• Exercise directions: Only one stretch of the data below is needed. Output the lines from the one with "- Downgraded extension's" up to and including the one with "- Functionality to", exactly as they stand.

───── Recorded data ─────

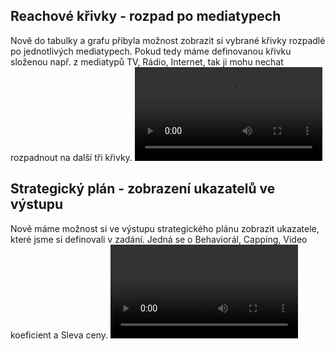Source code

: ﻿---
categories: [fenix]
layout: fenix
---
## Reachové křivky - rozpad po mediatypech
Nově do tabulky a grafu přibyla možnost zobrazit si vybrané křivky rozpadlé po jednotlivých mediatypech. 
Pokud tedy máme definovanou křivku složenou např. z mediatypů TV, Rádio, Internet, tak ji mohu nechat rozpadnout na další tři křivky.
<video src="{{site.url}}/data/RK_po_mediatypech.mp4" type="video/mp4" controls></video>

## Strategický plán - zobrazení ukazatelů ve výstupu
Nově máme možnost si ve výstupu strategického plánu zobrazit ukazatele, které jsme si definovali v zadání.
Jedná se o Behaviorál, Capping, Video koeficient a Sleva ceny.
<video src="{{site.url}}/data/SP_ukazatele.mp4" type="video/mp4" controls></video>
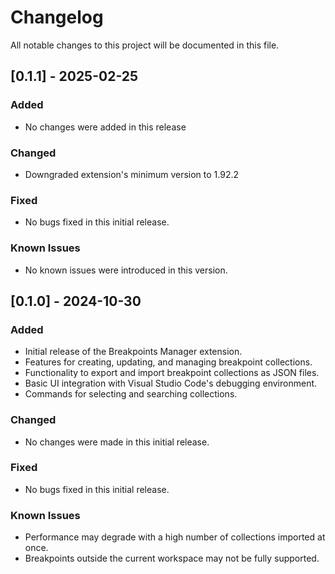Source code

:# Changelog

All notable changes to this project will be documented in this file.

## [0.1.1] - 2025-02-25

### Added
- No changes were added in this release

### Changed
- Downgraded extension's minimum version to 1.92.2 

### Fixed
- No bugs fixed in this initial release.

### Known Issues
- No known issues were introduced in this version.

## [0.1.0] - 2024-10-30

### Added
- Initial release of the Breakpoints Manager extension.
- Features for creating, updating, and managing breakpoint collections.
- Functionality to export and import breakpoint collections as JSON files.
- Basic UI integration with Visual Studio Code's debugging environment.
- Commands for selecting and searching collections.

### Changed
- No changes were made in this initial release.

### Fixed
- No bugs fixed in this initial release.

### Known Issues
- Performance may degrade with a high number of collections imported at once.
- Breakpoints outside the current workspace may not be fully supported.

─────
───── Recorded data ─────

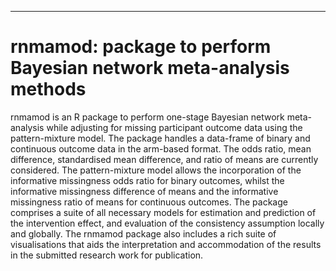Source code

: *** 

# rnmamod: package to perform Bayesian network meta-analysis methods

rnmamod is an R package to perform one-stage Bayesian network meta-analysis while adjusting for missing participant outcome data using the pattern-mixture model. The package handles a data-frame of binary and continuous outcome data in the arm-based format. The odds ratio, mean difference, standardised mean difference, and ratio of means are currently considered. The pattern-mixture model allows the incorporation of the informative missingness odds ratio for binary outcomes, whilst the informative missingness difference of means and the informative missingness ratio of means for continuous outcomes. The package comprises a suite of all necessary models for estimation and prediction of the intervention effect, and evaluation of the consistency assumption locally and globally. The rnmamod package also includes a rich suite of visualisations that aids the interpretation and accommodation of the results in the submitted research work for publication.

─────

• Reply:
- Downgraded extension's minimum version to 1.92.2 

### Fixed
- No bugs fixed in this initial release.

### Known Issues
- No known issues were introduced in this version.

## [0.1.0] - 2024-10-30

### Added
- Initial release of the Breakpoints Manager extension.
- Features for creating, updating, and managing breakpoint collections.
- Functionality to export and import breakpoint collections as JSON files.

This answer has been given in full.